→ **Problem statement**
Report each line of the listing below that holds "tasks".

→ **Data**

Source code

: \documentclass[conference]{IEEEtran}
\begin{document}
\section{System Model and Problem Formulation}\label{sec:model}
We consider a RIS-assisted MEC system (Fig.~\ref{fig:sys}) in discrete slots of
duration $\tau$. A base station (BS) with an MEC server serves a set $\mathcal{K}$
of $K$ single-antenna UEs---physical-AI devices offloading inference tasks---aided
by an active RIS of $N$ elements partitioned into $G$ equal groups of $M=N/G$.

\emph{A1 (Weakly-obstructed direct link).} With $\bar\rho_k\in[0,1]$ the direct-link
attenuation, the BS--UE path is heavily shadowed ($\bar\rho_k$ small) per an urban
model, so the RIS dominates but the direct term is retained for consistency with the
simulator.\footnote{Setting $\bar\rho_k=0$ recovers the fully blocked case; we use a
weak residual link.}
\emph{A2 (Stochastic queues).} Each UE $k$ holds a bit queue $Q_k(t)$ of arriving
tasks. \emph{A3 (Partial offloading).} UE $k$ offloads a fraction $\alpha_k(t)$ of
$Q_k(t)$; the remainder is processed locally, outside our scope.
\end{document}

--

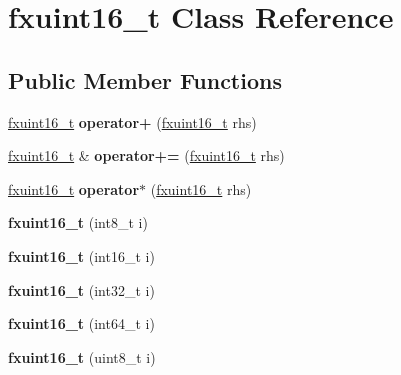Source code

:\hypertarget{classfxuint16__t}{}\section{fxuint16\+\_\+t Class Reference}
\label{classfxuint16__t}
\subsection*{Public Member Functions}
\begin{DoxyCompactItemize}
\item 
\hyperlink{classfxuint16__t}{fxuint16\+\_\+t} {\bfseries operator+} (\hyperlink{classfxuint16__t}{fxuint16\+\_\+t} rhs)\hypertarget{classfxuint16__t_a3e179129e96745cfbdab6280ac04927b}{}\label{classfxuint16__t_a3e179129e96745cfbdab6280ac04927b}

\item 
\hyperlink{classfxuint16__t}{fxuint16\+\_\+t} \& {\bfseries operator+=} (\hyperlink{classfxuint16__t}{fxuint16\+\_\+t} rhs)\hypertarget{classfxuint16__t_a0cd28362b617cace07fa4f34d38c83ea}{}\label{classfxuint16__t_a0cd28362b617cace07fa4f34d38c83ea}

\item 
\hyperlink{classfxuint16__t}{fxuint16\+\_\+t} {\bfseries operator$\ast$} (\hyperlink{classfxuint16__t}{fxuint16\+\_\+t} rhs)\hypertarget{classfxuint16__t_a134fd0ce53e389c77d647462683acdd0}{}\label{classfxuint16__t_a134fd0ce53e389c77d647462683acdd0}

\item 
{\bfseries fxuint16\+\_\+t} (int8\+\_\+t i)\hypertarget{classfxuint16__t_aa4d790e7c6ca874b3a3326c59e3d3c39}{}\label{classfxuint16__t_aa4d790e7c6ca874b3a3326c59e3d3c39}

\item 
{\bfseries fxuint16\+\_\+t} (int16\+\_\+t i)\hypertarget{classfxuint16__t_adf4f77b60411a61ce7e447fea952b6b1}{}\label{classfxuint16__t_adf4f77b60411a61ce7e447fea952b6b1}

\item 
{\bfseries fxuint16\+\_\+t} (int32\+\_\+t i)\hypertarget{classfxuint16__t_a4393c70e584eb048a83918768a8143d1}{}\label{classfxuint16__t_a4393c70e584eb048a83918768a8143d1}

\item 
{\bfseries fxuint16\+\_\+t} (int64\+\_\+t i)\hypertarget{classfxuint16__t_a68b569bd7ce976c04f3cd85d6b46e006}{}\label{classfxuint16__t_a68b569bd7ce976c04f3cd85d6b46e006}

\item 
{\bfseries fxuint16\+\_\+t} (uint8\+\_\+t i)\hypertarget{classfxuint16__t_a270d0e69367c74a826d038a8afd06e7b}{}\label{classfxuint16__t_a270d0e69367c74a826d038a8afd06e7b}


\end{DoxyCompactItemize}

==

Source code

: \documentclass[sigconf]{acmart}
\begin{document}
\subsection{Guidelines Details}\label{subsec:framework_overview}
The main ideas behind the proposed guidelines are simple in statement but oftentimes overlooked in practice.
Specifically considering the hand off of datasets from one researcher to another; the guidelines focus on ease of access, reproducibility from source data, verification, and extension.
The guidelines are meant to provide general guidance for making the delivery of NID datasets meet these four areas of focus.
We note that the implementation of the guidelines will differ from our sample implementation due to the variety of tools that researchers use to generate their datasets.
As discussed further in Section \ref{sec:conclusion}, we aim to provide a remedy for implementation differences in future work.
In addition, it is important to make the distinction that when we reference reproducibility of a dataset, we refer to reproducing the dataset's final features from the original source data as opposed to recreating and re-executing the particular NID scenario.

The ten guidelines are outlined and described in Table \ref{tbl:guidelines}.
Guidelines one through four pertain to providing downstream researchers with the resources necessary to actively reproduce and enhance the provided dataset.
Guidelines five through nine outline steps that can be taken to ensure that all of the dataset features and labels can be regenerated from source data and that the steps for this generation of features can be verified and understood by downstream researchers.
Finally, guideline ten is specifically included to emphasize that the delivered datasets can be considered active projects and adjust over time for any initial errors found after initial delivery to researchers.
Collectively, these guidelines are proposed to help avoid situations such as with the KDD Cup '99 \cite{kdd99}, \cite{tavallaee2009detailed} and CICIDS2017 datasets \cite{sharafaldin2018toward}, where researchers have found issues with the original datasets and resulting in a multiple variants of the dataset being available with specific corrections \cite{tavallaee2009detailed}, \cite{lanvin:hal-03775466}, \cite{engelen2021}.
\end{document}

→ **Task solution**
of $K$ single-antenna UEs---physical-AI devices offloading inference tasks---aided
tasks. \emph{A3 (Partial offloading).} UE $k$ offloads a fraction $\alpha_k(t)$ of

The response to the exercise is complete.